Go through the records and report each line holding the string "chaque".

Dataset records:
-- Opening Marker --

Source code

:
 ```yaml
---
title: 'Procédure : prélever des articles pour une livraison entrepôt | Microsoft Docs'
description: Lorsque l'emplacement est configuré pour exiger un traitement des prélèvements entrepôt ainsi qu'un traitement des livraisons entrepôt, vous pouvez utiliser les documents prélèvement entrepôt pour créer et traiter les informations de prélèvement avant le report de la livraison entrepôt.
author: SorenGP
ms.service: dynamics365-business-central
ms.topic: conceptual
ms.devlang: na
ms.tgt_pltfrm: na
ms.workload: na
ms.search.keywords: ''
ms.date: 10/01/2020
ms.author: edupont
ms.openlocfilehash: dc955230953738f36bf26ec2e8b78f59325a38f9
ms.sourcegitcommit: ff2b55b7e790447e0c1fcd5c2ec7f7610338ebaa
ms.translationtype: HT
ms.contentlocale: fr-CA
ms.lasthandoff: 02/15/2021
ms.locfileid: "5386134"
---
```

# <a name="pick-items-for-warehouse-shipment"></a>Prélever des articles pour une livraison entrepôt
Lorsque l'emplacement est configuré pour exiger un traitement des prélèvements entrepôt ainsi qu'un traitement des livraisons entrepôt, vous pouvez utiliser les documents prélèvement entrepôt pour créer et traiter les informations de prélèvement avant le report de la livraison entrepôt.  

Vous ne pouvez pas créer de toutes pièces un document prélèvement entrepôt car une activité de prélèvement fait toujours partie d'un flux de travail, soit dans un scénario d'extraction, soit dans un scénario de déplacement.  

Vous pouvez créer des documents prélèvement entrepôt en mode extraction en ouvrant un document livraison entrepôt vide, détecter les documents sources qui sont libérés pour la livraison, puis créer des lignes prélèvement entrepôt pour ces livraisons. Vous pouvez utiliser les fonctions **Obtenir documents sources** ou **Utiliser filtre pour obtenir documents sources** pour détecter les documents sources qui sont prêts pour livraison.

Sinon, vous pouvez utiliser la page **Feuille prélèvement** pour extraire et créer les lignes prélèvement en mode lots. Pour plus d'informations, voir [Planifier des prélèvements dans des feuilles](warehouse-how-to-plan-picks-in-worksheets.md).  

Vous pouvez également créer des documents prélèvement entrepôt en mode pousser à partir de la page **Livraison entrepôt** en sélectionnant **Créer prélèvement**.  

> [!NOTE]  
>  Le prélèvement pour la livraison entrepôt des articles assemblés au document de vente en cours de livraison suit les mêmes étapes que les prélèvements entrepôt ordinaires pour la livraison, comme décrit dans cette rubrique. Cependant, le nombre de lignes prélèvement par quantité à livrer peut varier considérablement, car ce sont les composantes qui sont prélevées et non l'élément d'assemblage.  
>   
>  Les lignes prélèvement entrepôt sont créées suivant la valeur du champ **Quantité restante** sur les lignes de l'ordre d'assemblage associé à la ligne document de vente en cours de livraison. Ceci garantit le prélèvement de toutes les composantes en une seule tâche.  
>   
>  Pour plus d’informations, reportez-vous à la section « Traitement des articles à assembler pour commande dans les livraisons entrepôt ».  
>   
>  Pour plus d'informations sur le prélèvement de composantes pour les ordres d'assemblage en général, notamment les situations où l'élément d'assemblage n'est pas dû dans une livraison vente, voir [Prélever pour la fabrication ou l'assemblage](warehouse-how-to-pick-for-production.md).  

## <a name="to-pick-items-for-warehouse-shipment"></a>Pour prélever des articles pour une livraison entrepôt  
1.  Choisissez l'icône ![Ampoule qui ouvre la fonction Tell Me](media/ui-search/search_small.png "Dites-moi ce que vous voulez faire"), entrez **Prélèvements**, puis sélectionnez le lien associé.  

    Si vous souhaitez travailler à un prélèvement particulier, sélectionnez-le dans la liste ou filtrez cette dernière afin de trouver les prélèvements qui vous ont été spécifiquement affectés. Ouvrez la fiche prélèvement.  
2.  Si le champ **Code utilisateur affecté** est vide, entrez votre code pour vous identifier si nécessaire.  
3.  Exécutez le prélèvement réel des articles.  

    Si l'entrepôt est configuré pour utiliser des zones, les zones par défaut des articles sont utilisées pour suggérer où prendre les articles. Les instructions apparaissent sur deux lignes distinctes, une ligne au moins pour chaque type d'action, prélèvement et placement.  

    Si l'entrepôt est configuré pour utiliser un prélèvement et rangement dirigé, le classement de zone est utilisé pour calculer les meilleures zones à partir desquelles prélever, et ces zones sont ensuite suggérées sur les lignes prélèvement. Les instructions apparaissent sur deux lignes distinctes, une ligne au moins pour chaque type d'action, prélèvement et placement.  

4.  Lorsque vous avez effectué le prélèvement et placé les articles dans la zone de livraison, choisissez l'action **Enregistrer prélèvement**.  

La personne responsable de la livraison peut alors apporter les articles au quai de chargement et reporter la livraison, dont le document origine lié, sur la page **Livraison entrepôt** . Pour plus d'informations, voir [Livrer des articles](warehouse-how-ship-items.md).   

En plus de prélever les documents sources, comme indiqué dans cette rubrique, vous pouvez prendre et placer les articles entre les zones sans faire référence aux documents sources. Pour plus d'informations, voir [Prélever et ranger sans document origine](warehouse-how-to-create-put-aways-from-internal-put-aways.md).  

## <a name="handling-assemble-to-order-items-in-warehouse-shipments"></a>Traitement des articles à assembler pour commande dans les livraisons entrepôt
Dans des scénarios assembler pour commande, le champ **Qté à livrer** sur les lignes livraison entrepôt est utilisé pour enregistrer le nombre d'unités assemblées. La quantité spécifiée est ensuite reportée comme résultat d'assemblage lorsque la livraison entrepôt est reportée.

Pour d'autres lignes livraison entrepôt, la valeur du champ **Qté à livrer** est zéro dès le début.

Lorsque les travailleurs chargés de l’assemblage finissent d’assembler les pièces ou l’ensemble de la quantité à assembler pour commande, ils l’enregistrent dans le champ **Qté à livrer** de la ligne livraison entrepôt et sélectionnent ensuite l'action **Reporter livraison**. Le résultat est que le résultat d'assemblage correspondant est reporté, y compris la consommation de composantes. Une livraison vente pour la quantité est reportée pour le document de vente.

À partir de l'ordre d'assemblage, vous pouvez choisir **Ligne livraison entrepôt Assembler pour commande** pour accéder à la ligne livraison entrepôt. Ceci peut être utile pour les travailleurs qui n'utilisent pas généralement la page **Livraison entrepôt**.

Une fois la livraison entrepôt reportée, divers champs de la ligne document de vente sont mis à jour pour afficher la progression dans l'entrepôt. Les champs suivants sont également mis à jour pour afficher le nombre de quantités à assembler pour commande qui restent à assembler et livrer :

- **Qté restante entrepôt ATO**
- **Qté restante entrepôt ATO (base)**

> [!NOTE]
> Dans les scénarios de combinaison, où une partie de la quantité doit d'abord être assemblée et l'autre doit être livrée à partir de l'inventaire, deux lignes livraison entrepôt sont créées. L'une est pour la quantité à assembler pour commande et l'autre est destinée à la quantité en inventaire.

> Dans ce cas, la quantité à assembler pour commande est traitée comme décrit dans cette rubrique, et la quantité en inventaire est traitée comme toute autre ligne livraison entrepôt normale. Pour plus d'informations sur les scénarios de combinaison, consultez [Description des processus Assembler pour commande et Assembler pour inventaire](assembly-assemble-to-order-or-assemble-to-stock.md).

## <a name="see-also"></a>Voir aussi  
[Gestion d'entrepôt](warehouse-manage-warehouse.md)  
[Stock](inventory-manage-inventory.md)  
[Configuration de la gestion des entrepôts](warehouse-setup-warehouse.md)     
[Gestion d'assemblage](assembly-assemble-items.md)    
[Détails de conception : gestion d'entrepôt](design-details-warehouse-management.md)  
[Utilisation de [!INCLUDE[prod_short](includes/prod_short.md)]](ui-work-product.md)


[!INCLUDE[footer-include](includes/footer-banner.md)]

-- Closing Marker --

● **FINISHED TASK**:
    Si l'entrepôt est configuré pour utiliser des zones, les zones par défaut des articles sont utilisées pour suggérer où prendre les articles. Les instructions apparaissent sur deux lignes distinctes, une ligne au moins pour chaque type d'action, prélèvement et placement.  
    Si l'entrepôt est configuré pour utiliser un prélèvement et rangement dirigé, le classement de zone est utilisé pour calculer les meilleures zones à partir desquelles prélever, et ces zones sont ensuite suggérées sur les lignes prélèvement. Les instructions apparaissent sur deux lignes distinctes, une ligne au moins pour chaque type d'action, prélèvement et placement.  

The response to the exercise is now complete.